→ **What this task involves**
How many lines in the data hold the string "includegraphics"? State the number alone.

+++ Data for review +++

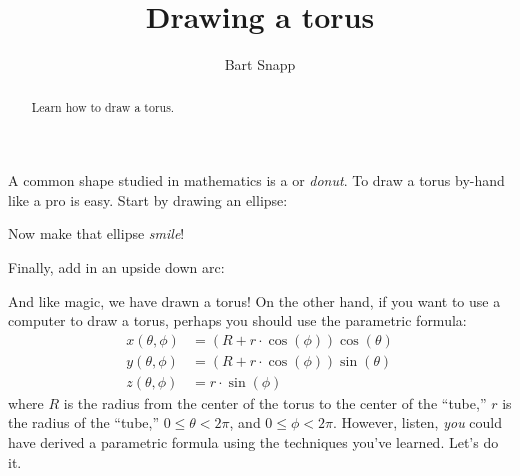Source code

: \documentclass{ximera}
\author{Bart Snapp}
\title[Dig-In:]{Drawing a torus}
\begin{document}
\begin{abstract}
  Learn how to draw a torus.
\end{abstract}
\maketitle

A common shape studied in mathematics is a  or
\textit{donut}. To draw a torus by-hand like a pro is easy. Start by
drawing an ellipse:
\begin{image}
\end{image}

Now make that ellipse \textit{smile}!

\begin{image}
\end{image}

Finally, add in an upside down arc:

\begin{image}
\end{image}

And like magic, we have drawn a torus! On the other hand, if you want
to use a computer to draw a torus, perhaps you should use the
parametric formula:
\begin{align*}
  x(\theta,\phi) &= (R + r\cdot \cos(\phi))\cos(\theta)\\
  y(\theta,\phi) &= (R + r\cdot \cos(\phi))\sin(\theta)\\
  z(\theta,\phi) &= r\cdot \sin(\phi)
\end{align*}
where $R$ is the radius from the center of the torus to the center of
the ``tube,'' $r$ is the radius of the ``tube,'' $0\le \theta<2\pi$,
and $0\le \phi<2\pi$. However, listen, \textit{you} could have derived
a parametric formula using the techniques you've learned. Let's do it.
\end{document}
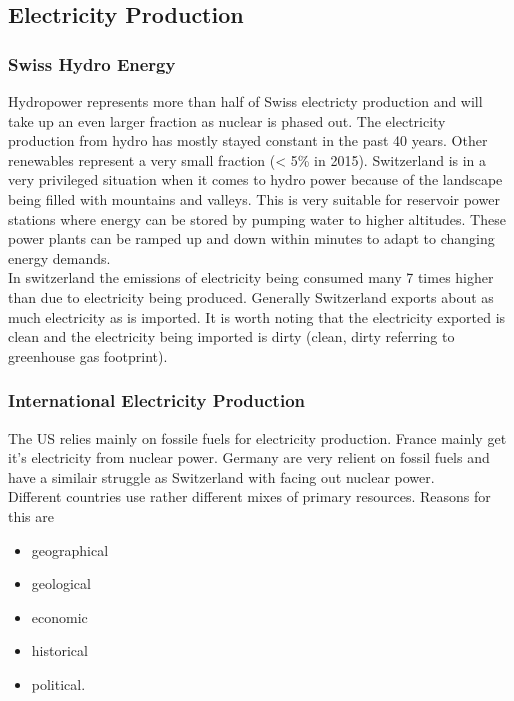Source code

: \subsection{Electricity Production}

\subsubsection{Swiss Hydro Energy}
Hydropower represents more than half of Swiss electricty production and will take up an even larger fraction as nuclear is phased out.
The electricity production from hydro has mostly stayed constant in the past 40 years.
Other renewables represent a very small fraction (< 5\% in 2015).
Switzerland is in a very privileged situation when it comes to hydro power because of the landscape being filled with mountains and valleys.
This is very suitable for reservoir power stations where energy can be stored by pumping water to higher altitudes.
These power plants can be ramped up and down within minutes to adapt to changing energy demands.\\

In switzerland the \cotwo emissions of electricity being consumed many 7 times higher than due to electricity being produced.
Generally Switzerland exports about as much electricity as is imported. It is worth noting that the electricity exported is clean and the electricity being imported is dirty (clean, dirty referring to greenhouse gas footprint).

\subsubsection{International Electricity Production}
The US relies mainly on fossile fuels for electricity production.
France mainly get it's electricity from nuclear power.
Germany are very relient on fossil fuels and have a similair struggle as Switzerland with facing out nuclear power.\\

Different countries use rather different mixes of primary resources.
Reasons for this are

\begin{itemize}
    \item geographical
    \item geological
    \item economic
    \item historical
    \item political.
\end{itemize}

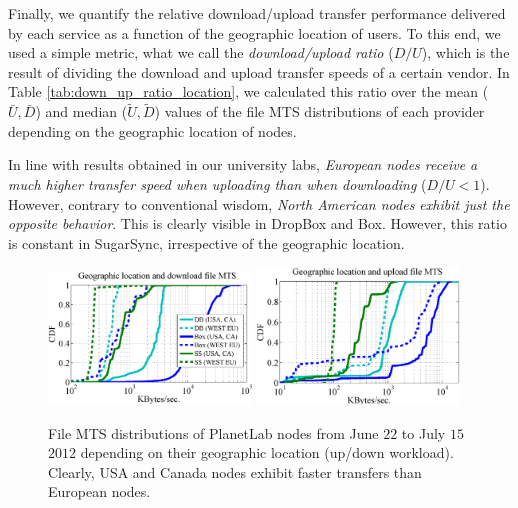 Finally, we quantify the relative download/upload transfer performance delivered by 
each service as a function of the geographic location of users.
To this end,
we used a simple metric, what we call the \textit{download/upload ratio} ($D/U$), which
is the result of dividing the download and upload transfer speeds of a certain vendor.   
In Table \ref{tab:down_up_ratio_location}, we calculated this ratio over the mean ($\bar{U},\bar{D}$) 
and median ($\tilde{U},\tilde{D}$) values of the file MTS distributions of each
provider depending on the geographic location of nodes. 

In line with results obtained in our university labs, 
\textit{European nodes receive a much higher 
transfer speed when uploading than when downloading} ($D/U<1$). 
However, contrary to conventional wisdom, \textit{North American nodes exhibit 
just the opposite behavior}. This is clearly visible in DropBox and Box. However, this ratio is constant
in SugarSync, irrespective of the geographic location.



\begin{figure}[h]
\centering	
{\label{fig:transfer_times_geographic_location_downloads}
\includegraphics[width=0.48\textwidth]{figures/geographic_location_downloads.eps}} 
{\label{fig:transfer_times_geographic_location_uploads}
\includegraphics[width=0.48\textwidth]{figures/geographic_location_uploads.eps}}
	\caption{File MTS distributions of PlanetLab nodes from June $22$ to July $15$ 
	$2012$ depending on their geographic location (up/down workload).
	Clearly, USA and Canada nodes exhibit faster transfers than European nodes.}
	\label{fig:transfer_times_geographic_location}
\end{figure}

+++

→ **Exercise answer**
2